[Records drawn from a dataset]

= Beginning of Section =

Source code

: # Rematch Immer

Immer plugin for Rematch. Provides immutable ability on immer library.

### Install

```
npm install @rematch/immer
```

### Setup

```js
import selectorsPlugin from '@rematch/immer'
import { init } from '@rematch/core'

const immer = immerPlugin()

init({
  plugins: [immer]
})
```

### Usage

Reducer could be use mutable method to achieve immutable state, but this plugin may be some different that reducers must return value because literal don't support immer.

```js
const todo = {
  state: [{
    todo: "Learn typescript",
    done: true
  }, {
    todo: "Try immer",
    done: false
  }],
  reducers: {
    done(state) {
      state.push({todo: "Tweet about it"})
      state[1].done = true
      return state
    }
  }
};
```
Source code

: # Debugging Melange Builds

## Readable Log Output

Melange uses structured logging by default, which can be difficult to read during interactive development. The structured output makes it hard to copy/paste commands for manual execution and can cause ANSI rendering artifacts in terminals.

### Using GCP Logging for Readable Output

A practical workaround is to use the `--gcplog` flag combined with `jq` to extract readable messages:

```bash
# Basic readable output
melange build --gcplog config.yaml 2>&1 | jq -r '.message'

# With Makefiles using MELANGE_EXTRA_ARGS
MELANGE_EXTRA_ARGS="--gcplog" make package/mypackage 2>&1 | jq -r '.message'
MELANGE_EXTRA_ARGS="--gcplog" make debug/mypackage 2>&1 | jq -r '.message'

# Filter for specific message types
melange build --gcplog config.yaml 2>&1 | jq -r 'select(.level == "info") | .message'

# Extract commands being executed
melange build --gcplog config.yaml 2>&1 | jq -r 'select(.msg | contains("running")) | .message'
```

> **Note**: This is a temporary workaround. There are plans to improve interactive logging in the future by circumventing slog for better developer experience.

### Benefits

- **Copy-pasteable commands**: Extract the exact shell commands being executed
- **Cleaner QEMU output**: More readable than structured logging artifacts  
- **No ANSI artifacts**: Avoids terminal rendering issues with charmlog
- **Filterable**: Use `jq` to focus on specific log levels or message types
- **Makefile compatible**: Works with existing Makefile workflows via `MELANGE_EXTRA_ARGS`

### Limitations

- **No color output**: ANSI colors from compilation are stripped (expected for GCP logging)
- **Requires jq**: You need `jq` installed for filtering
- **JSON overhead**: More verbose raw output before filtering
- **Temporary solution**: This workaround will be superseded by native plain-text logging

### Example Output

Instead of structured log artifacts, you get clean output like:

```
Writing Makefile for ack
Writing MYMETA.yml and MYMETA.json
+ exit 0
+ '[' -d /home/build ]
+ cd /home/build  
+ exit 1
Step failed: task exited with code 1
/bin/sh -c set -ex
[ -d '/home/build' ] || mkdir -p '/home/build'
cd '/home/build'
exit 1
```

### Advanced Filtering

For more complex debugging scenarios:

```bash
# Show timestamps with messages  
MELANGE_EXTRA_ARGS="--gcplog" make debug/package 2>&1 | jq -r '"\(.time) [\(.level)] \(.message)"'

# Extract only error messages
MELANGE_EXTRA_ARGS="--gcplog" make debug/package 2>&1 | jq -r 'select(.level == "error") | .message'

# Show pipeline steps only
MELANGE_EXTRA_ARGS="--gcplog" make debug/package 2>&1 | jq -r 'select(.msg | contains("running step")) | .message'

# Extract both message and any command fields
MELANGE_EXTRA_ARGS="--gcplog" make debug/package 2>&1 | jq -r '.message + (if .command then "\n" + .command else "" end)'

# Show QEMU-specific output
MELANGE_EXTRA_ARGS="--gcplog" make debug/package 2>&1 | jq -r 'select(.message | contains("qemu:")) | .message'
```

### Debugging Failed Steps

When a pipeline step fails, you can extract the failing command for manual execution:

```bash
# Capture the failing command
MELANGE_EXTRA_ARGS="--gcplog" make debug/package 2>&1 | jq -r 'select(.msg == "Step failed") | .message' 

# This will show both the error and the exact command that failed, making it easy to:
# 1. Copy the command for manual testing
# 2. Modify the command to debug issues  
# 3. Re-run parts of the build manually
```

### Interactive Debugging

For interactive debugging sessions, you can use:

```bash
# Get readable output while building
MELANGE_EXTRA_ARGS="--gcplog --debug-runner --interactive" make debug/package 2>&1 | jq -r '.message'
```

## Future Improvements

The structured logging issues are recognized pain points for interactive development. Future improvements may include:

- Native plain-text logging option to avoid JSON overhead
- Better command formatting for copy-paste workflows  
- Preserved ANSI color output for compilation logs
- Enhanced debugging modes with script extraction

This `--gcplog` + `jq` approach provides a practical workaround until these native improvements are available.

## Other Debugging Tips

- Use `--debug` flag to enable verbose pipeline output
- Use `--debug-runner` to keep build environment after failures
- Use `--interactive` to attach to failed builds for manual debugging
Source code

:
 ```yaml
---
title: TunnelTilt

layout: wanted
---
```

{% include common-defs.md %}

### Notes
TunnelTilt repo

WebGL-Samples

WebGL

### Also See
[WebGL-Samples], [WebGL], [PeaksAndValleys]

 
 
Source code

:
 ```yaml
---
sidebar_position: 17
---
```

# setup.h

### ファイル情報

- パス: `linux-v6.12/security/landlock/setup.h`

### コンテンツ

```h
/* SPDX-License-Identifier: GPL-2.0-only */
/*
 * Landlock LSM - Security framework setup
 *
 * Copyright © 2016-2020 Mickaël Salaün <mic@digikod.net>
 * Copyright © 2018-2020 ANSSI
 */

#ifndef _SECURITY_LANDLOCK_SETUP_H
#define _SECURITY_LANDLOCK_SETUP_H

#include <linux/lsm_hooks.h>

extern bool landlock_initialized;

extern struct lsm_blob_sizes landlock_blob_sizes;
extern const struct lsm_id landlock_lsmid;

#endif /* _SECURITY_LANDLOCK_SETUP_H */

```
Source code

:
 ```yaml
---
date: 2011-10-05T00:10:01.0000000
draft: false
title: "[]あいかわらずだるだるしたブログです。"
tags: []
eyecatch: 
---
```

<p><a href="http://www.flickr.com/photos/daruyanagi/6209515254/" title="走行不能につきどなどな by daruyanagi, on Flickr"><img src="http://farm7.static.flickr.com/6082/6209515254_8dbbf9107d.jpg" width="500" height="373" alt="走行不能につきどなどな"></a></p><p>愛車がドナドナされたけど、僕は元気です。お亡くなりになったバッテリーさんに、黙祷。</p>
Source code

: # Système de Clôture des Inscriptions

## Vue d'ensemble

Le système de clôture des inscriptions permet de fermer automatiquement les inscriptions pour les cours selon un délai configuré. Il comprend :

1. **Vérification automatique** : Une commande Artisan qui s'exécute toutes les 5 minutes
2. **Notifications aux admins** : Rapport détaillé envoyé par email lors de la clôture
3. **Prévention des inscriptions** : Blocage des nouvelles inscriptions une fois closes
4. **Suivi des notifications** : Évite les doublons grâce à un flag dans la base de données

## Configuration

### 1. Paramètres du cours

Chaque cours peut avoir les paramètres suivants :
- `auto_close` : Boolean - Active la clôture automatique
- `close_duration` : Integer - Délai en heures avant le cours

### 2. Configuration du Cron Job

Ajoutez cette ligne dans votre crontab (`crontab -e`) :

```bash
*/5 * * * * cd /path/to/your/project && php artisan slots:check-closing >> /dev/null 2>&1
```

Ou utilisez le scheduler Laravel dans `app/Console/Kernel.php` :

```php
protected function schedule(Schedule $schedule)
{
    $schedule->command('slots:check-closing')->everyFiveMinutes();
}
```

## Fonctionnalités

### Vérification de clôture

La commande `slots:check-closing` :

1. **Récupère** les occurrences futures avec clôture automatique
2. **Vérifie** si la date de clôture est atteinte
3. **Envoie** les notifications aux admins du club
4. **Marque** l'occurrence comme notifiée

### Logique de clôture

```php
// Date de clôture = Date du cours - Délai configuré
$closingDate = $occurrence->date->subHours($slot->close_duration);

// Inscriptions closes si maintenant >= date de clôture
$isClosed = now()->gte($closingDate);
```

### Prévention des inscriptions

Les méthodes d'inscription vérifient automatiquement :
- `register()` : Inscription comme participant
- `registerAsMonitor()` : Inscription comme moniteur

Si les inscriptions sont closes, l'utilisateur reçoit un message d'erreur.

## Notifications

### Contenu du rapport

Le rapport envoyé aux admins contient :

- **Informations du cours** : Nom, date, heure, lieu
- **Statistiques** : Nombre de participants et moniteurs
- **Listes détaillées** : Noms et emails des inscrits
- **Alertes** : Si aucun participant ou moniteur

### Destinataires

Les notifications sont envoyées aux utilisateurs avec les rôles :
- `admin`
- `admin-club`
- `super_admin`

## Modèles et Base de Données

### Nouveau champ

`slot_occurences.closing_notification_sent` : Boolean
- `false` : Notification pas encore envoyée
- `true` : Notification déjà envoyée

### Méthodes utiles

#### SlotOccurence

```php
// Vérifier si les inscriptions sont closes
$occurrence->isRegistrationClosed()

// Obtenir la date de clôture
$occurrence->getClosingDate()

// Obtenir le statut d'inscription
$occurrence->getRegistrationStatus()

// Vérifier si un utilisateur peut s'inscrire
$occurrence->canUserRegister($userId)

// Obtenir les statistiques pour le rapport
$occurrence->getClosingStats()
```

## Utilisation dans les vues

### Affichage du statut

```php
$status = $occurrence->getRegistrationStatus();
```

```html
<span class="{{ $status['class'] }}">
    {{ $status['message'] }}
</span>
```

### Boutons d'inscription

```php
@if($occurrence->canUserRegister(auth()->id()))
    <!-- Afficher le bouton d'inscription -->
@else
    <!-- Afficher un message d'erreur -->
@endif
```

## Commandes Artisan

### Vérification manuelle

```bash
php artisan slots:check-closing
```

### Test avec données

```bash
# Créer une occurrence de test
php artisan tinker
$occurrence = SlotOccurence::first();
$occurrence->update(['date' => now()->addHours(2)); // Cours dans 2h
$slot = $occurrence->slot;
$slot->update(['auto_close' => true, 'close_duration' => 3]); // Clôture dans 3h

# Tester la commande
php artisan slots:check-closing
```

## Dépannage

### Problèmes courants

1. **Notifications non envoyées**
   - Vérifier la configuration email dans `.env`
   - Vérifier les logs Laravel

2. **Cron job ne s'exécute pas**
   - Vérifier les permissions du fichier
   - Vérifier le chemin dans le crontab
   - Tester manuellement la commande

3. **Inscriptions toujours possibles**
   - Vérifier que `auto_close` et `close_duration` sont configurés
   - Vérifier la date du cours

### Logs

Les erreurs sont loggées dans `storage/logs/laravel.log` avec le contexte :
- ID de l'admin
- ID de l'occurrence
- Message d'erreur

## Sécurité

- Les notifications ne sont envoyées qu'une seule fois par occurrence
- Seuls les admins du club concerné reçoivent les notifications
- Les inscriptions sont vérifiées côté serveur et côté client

= End of Section =

PROBLEM REQUIREMENTS:
From the entries above, write out only the lines starting at the line that holds "The structured logging" and ending at the line that holds "for manual debugging", keeping both and matching them exactly.

THE ANSWER:
The structured logging issues are recognized pain points for interactive development. Future improvements may include:

- Native plain-text logging option to avoid JSON overhead
- Better command formatting for copy-paste workflows  
- Preserved ANSI color output for compilation logs
- Enhanced debugging modes with script extraction

This `--gcplog` + `jq` approach provides a practical workaround until these native improvements are available.

## Other Debugging Tips

- Use `--debug` flag to enable verbose pipeline output
- Use `--debug-runner` to keep build environment after failures
- Use `--interactive` to attach to failed builds for manual debugging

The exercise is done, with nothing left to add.